Now that you are aware of the rollover 401(k) to Roth IRA tax consequences, it can help to know exactly what you can expect to pay in taxes the year you do the conversion. The converted amount will be taxed as ordinary income, which means you’ll need to look at the tax brackets to determine exactly how much you can expect to pay. It’s also important to note that this additional income for the year can push you into a higher tax bracket, which will increase your overall tax burden.

Experts recommend not using the money from your 401(k) to pay the taxes on the funds you’re converting. That means you’ll need to pull that money from other accounts – something that is important to plan for before you initiate the conversion. You may also need to pay estimated taxes throughout the year to avoid an underpayment penalty when you file in April.

401(k) to Traditional IRA

Rolling your 401(k) over to a traditional IRA will be an easier process. While you’ll still need to pay attention to the 401(k) and IRA contribution limits for 2018 and 2019, you won’t face any tax repercussions for doing so. However, at retirement time, when you take the money out of your traditional IRA, that money will be taxed as ordinary income.

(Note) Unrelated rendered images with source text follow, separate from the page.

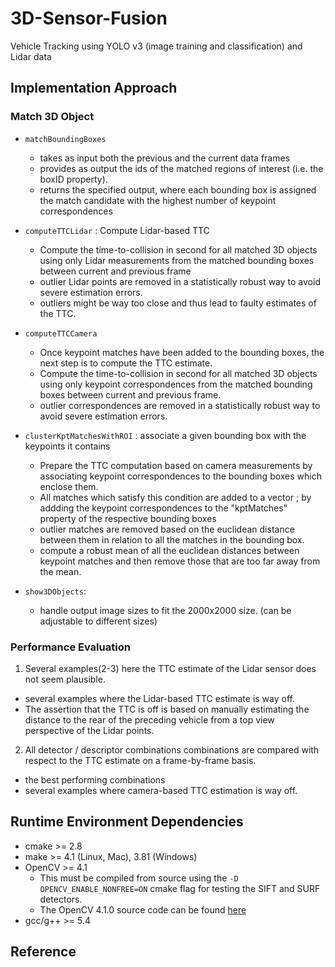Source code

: # 3D-Sensor-Fusion
Vehicle Tracking using YOLO v3 (image training and classification) and Lidar data


## Implementation Approach

### Match 3D Object
* `matchBoundingBoxes`
    * takes as input both the previous and the current data frames 
    * provides as output the ids of the matched regions of interest (i.e. the boxID property). 
    * returns the specified output, where each bounding box is assigned the match candidate with the highest number of keypoint correspondences
    
* `computeTTCLidar` : Compute Lidar-based TTC
    * Compute the time-to-collision in second for all matched 3D objects using only Lidar measurements from the matched bounding boxes between current and previous frame
    * outlier Lidar points are removed in a statistically robust way to avoid severe estimation errors.
    * outliers might be way too close and thus lead to faulty estimates of the TTC.
    
* `computeTTCCamera`
    * Once keypoint matches have been added to the bounding boxes, the next step is to compute the TTC estimate.
    * Compute the time-to-collision in second for all matched 3D objects using only keypoint correspondences from the matched bounding boxes between current and previous frame.
    * outlier correspondences are removed in a statistically robust way to avoid severe estimation errors.

* `clusterKptMatchesWithROI` : associate a given bounding box with the keypoints it contains 
    * Prepare the TTC computation based on camera measurements by associating keypoint correspondences to the bounding boxes which enclose them. 
    * All matches which satisfy this condition are added to a vector ; by addding the keypoint correspondences to the "kptMatches" property of the respective bounding boxes
    * outlier matches are removed based on the euclidean distance between them in relation to all the matches in the bounding box.
    * compute a robust mean of all the euclidean distances between keypoint matches and then remove those that are too far away from the mean.
    
* `show3DObjects`:
    * handle output image sizes to fit the 2000x2000 size. (can be adjustable to different sizes)
    
### Performance Evaluation 
1. Several examples(2-3) here the TTC estimate of the Lidar sensor does not seem plausible.
* several examples where the Lidar-based TTC estimate is way off.
* The assertion that the TTC is off is based on manually estimating the distance to the rear of the preceding vehicle from a top view perspective of the Lidar points.

2. All detector / descriptor combinations combinations are compared with respect to the TTC estimate on a frame-by-frame basis.
* the best performing combinations 
* several examples where camera-based TTC estimation is way off.

## Runtime Environment Dependencies
* cmake >= 2.8
* make >= 4.1 (Linux, Mac), 3.81 (Windows)
* OpenCV >= 4.1
  * This must be compiled from source using the `-D OPENCV_ENABLE_NONFREE=ON` cmake flag for testing the SIFT and SURF detectors.
  * The OpenCV 4.1.0 source code can be found [here](https://github.com/opencv/opencv/tree/4.1.0)
* gcc/g++ >= 5.4

## Reference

In addition to being limited by 401(k) and IRA contribution limits for 2018, your rollover will also trigger taxes unless you do a direct shift. It will need to be moved from the existing 401(k) account to the traditional IRA account to avoid those tax consequences. But some people do choose to do something called an indirect rollover to set a little extra cash aside, which will require your employer to withhold 20 percent for federal taxes, plus a 10 percent early-withdrawal penalty if you’re under the age of 59½.

401(k) to Roth 401(k)

Like a Roth IRA, a Roth 401(k) gives you a tax break at retirement time. However, that means you’re supposed to put after-tax money in, which is not the typical setup when your 401(k) is with an employer. You may be given the option to convert your 401(k) to a Roth 401(k) at an existing employer, or a new employer may have that option, giving you an incentive to move over the money you have with a previous employer’s 401(k).

As with moving a 401(k) to a Roth IRA, you will be required to pay taxes on the amount you’re converting. You can look at your tax bracket to determine how much that will cost you since the amount will be taxed as ordinary income. Whether the move is worth it depends on whether you’d rather pay taxes now or when you retire. An annuitization calculator could help you determine how much your monthly payout will be at retirement so that you can make an informed decision about paying taxes now versus later.